Probiotic Pineapple Tepache
This is a Mexican fermented pineapple drink that is fresh, full of probiotics, and slightly fizzy. I especially love this drink because it uses the pineapple skins and center that usually go to waste, and it always makes me happy to use every part of a fruit.
Normally, it is made with piloncillo, which is an unrefined, caramel-like sugar, but I did not have any on hand, so I just used white sugar resulting in a more clear liquid in contrast to the dark liquid you would normally see in traditional tepache. It was very delicious and makes a perfect drink to go with your next Mexican dinner night.
Ingredients
skins and core from 1 large pineapple
1 inch knob of fresh ginger
2 star anise
2 sticks cinnamon (preferably Mexican cinnamon)
8 cloves
2 cardamom pod
1 tsp vanilla bean paste
½ cup sugar or 1 piloncillo
½ a lemon (sliced)
½ an orange (sliced)
Method
Cut the pineapple peels and core into bite sized blocks.
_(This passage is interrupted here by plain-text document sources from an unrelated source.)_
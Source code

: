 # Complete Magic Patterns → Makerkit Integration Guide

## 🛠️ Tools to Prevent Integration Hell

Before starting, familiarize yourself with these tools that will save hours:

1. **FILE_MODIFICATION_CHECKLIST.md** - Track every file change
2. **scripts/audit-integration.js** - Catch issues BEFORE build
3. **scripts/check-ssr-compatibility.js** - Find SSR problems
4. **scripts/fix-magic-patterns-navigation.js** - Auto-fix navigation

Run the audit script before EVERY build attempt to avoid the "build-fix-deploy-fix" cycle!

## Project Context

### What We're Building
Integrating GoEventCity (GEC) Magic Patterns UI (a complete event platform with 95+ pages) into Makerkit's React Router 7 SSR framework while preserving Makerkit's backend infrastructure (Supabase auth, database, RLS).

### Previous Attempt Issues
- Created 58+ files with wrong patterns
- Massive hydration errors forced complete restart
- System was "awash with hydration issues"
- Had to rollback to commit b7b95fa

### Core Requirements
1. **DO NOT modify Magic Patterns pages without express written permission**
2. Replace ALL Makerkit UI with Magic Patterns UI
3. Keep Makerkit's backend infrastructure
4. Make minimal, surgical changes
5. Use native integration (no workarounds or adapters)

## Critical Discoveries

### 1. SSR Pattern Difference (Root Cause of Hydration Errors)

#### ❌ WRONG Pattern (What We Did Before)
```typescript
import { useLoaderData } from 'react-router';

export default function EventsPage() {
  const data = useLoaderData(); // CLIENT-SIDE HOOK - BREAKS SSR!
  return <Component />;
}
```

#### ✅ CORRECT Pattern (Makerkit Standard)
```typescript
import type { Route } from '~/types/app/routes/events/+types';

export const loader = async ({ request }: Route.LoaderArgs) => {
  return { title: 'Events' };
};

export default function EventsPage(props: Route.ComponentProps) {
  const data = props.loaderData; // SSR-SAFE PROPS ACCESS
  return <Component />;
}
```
Cut the ginger into slices.
If using piloncillo, grate it down so it is like sugar, then add it so that it will dissolve easily.
Add all of the ingredients to a large 5 liter jug/ jar, or alternatively, divide the ingredients over multiple smaller jars if you don’t have a big jug.
Add water to the top of the jug/jar and give it a good stir to mix everything well.
Cover the jug/jars with a kitchen towel or piece of cheese cloth and secure it with an elastic band so that bugs can’t get inside.
Leave the drink to ferment between 4-7 days on your countertop. How long depends on how hot it is where you are. You will know it is ready when there are lots of little bubbles.
Strain the drink to get all of the fruit and spices out and pour the liquid into a swing top glass bottle, leaving an inch or two of headspace.
Allow it to ferment again on your countertop for 1-3 days.
Give it a pop and be ready for it potentially spilling over with foam from the carbonation. Pour over ice and it is ready. Enjoy!